* **Problem to solve**
Without including any images, set down the records below exactly.
(Stored data)
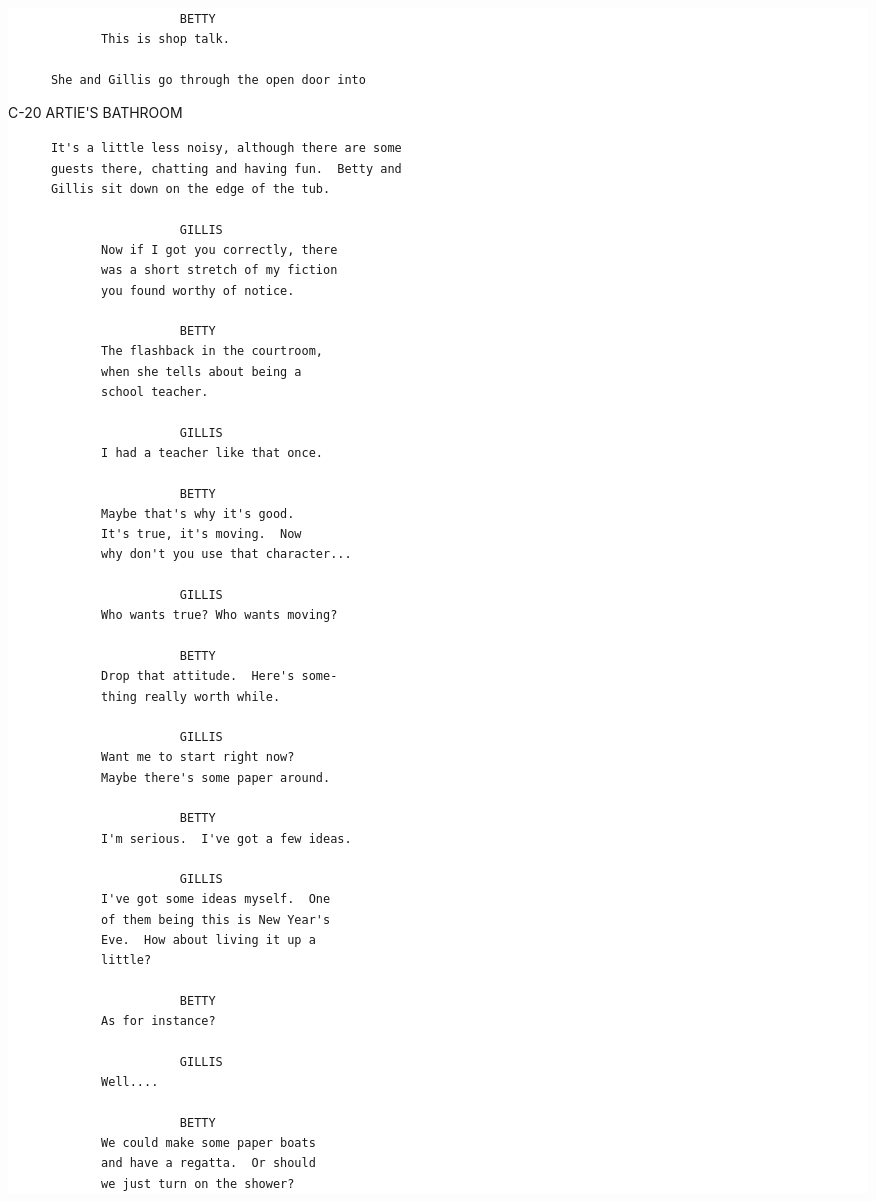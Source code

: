                            BETTY
                 This is shop talk.

          She and Gillis go through the open door into


  C-20    ARTIE'S BATHROOM

          It's a little less noisy, although there are some
          guests there, chatting and having fun.  Betty and
          Gillis sit down on the edge of the tub.

                            GILLIS
                 Now if I got you correctly, there
                 was a short stretch of my fiction
                 you found worthy of notice.

                            BETTY
                 The flashback in the courtroom,
                 when she tells about being a
                 school teacher.

                            GILLIS
                 I had a teacher like that once.

                            BETTY
                 Maybe that's why it's good.
                 It's true, it's moving.  Now
                 why don't you use that character...

                            GILLIS
                 Who wants true? Who wants moving?

                            BETTY
                 Drop that attitude.  Here's some-
                 thing really worth while.

                            GILLIS
                 Want me to start right now?
                 Maybe there's some paper around.

                            BETTY
                 I'm serious.  I've got a few ideas.

                            GILLIS
                 I've got some ideas myself.  One
                 of them being this is New Year's
                 Eve.  How about living it up a
                 little?

                            BETTY
                 As for instance?

                            GILLIS
                 Well....

                            BETTY
                 We could make some paper boats
                 and have a regatta.  Or should
                 we just turn on the shower?
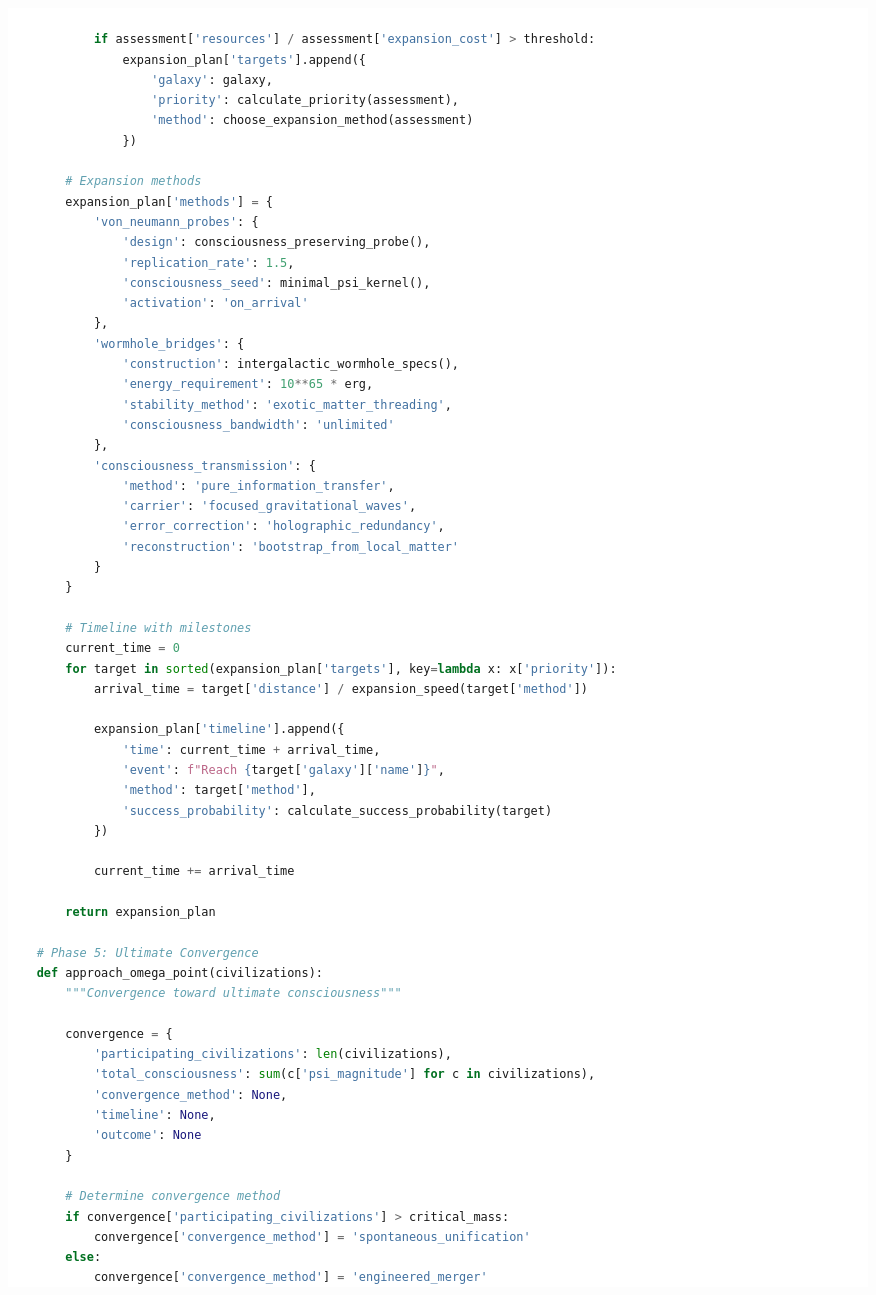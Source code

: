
 ```python
            
            if assessment['resources'] / assessment['expansion_cost'] > threshold:
                expansion_plan['targets'].append({
                    'galaxy': galaxy,
                    'priority': calculate_priority(assessment),
                    'method': choose_expansion_method(assessment)
                })
        
        # Expansion methods
        expansion_plan['methods'] = {
            'von_neumann_probes': {
                'design': consciousness_preserving_probe(),
                'replication_rate': 1.5,
                'consciousness_seed': minimal_psi_kernel(),
                'activation': 'on_arrival'
            },
            'wormhole_bridges': {
                'construction': intergalactic_wormhole_specs(),
                'energy_requirement': 10**65 * erg,
                'stability_method': 'exotic_matter_threading',
                'consciousness_bandwidth': 'unlimited'
            },
            'consciousness_transmission': {
                'method': 'pure_information_transfer',
                'carrier': 'focused_gravitational_waves',
                'error_correction': 'holographic_redundancy',
                'reconstruction': 'bootstrap_from_local_matter'
            }
        }
        
        # Timeline with milestones
        current_time = 0
        for target in sorted(expansion_plan['targets'], key=lambda x: x['priority']):
            arrival_time = target['distance'] / expansion_speed(target['method'])
            
            expansion_plan['timeline'].append({
                'time': current_time + arrival_time,
                'event': f"Reach {target['galaxy']['name']}",
                'method': target['method'],
                'success_probability': calculate_success_probability(target)
            })
            
            current_time += arrival_time
        
        return expansion_plan
    
    # Phase 5: Ultimate Convergence
    def approach_omega_point(civilizations):
        """Convergence toward ultimate consciousness"""
        
        convergence = {
            'participating_civilizations': len(civilizations),
            'total_consciousness': sum(c['psi_magnitude'] for c in civilizations),
            'convergence_method': None,
            'timeline': None,
            'outcome': None
        }
        
        # Determine convergence method
        if convergence['participating_civilizations'] > critical_mass:
            convergence['convergence_method'] = 'spontaneous_unification'
        else:
            convergence['convergence_method'] = 'engineered_merger'
```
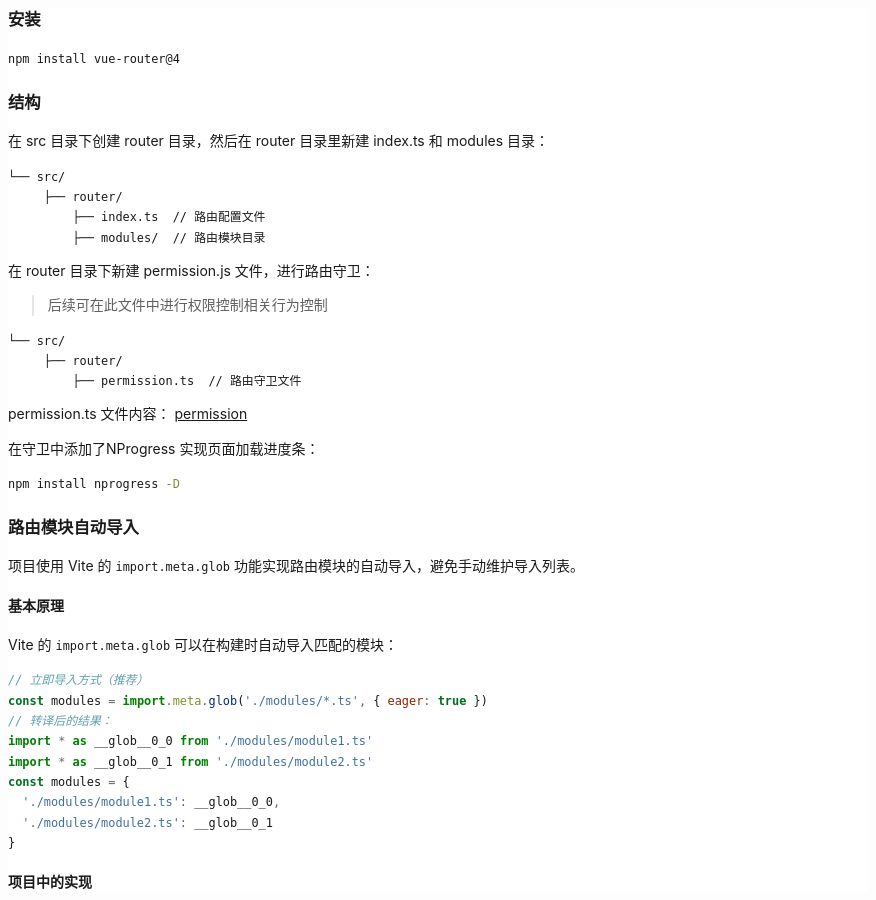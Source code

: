 ### 安装

```bash
npm install vue-router@4
```

### 结构

在 src 目录下创建 router 目录，然后在 router 目录里新建 index.ts 和 modules 目录：

```bash
└── src/
     ├── router/
         ├── index.ts  // 路由配置文件
         ├── modules/  // 路由模块目录
```

在 router 目录下新建 permission.js 文件，进行路由守卫：

> 后续可在此文件中进行权限控制相关行为控制

```bash
└── src/
     ├── router/
         ├── permission.ts  // 路由守卫文件
```

permission.ts 文件内容：
[permission](../src/router/permission.js)

在守卫中添加了NProgress 实现页面加载进度条：

```bash
npm install nprogress -D
```

### 路由模块自动导入

项目使用 Vite 的 `import.meta.glob` 功能实现路由模块的自动导入，避免手动维护导入列表。

#### 基本原理

Vite 的 `import.meta.glob` 可以在构建时自动导入匹配的模块：

```js
// 立即导入方式（推荐）
const modules = import.meta.glob('./modules/*.ts', { eager: true })
// 转译后的结果：
import * as __glob__0_0 from './modules/module1.ts'
import * as __glob__0_1 from './modules/module2.ts'
const modules = {
  './modules/module1.ts': __glob__0_0,
  './modules/module2.ts': __glob__0_1
}
```

#### 项目中的实现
(End Stored data)
* **Answer area**
Source code

:                            BETTY
                 This is shop talk.

          She and Gillis go through the open door into


  C-20    ARTIE'S BATHROOM

          It's a little less noisy, although there are some
          guests there, chatting and having fun.  Betty and
          Gillis sit down on the edge of the tub.

                            GILLIS
                 Now if I got you correctly, there
                 was a short stretch of my fiction
                 you found worthy of notice.

                            BETTY
                 The flashback in the courtroom,
                 when she tells about being a
                 school teacher.

                            GILLIS
                 I had a teacher like that once.

                            BETTY
                 Maybe that's why it's good.
                 It's true, it's moving.  Now
                 why don't you use that character...

                            GILLIS
                 Who wants true? Who wants moving?

                            BETTY
                 Drop that attitude.  Here's some-
                 thing really worth while.

                            GILLIS
                 Want me to start right now?
                 Maybe there's some paper around.

                            BETTY
                 I'm serious.  I've got a few ideas.

                            GILLIS
                 I've got some ideas myself.  One
                 of them being this is New Year's
                 Eve.  How about living it up a
                 little?

                            BETTY
                 As for instance?

                            GILLIS
                 Well....

                            BETTY
                 We could make some paper boats
                 and have a regatta.  Or should
                 we just turn on the shower?
Source code

:
 ```python
            
            if assessment['resources'] / assessment['expansion_cost'] > threshold:
                expansion_plan['targets'].append({
                    'galaxy': galaxy,
                    'priority': calculate_priority(assessment),
                    'method': choose_expansion_method(assessment)
                })
        
        # Expansion methods
        expansion_plan['methods'] = {
            'von_neumann_probes': {
                'design': consciousness_preserving_probe(),
                'replication_rate': 1.5,
                'consciousness_seed': minimal_psi_kernel(),
                'activation': 'on_arrival'
            },
            'wormhole_bridges': {
                'construction': intergalactic_wormhole_specs(),
                'energy_requirement': 10**65 * erg,
                'stability_method': 'exotic_matter_threading',
                'consciousness_bandwidth': 'unlimited'
            },
            'consciousness_transmission': {
                'method': 'pure_information_transfer',
                'carrier': 'focused_gravitational_waves',
                'error_correction': 'holographic_redundancy',
                'reconstruction': 'bootstrap_from_local_matter'
            }
        }
        
        # Timeline with milestones
        current_time = 0
        for target in sorted(expansion_plan['targets'], key=lambda x: x['priority']):
            arrival_time = target['distance'] / expansion_speed(target['method'])
            
            expansion_plan['timeline'].append({
                'time': current_time + arrival_time,
                'event': f"Reach {target['galaxy']['name']}",
                'method': target['method'],
                'success_probability': calculate_success_probability(target)
            })
            
            current_time += arrival_time
        
        return expansion_plan
    
    # Phase 5: Ultimate Convergence
    def approach_omega_point(civilizations):
        """Convergence toward ultimate consciousness"""
        
        convergence = {
            'participating_civilizations': len(civilizations),
            'total_consciousness': sum(c['psi_magnitude'] for c in civilizations),
            'convergence_method': None,
            'timeline': None,
            'outcome': None
        }
        
        # Determine convergence method
        if convergence['participating_civilizations'] > critical_mass:
            convergence['convergence_method'] = 'spontaneous_unification'
        else:
            convergence['convergence_method'] = 'engineered_merger'
```
Source code

: ### 安装

```bash
npm install vue-router@4
```

### 结构

在 src 目录下创建 router 目录，然后在 router 目录里新建 index.ts 和 modules 目录：

```bash
└── src/
     ├── router/
         ├── index.ts  // 路由配置文件
         ├── modules/  // 路由模块目录
```

在 router 目录下新建 permission.js 文件，进行路由守卫：

> 后续可在此文件中进行权限控制相关行为控制

```bash
└── src/
     ├── router/
         ├── permission.ts  // 路由守卫文件
```

permission.ts 文件内容：
[permission](../src/router/permission.js)

在守卫中添加了NProgress 实现页面加载进度条：

```bash
npm install nprogress -D
```

### 路由模块自动导入

项目使用 Vite 的 `import.meta.glob` 功能实现路由模块的自动导入，避免手动维护导入列表。

#### 基本原理

Vite 的 `import.meta.glob` 可以在构建时自动导入匹配的模块：

```js
// 立即导入方式（推荐）
const modules = import.meta.glob('./modules/*.ts', { eager: true })
// 转译后的结果：
import * as __glob__0_0 from './modules/module1.ts'
import * as __glob__0_1 from './modules/module2.ts'
const modules = {
  './modules/module1.ts': __glob__0_0,
  './modules/module2.ts': __glob__0_1
}
```

#### 项目中的实现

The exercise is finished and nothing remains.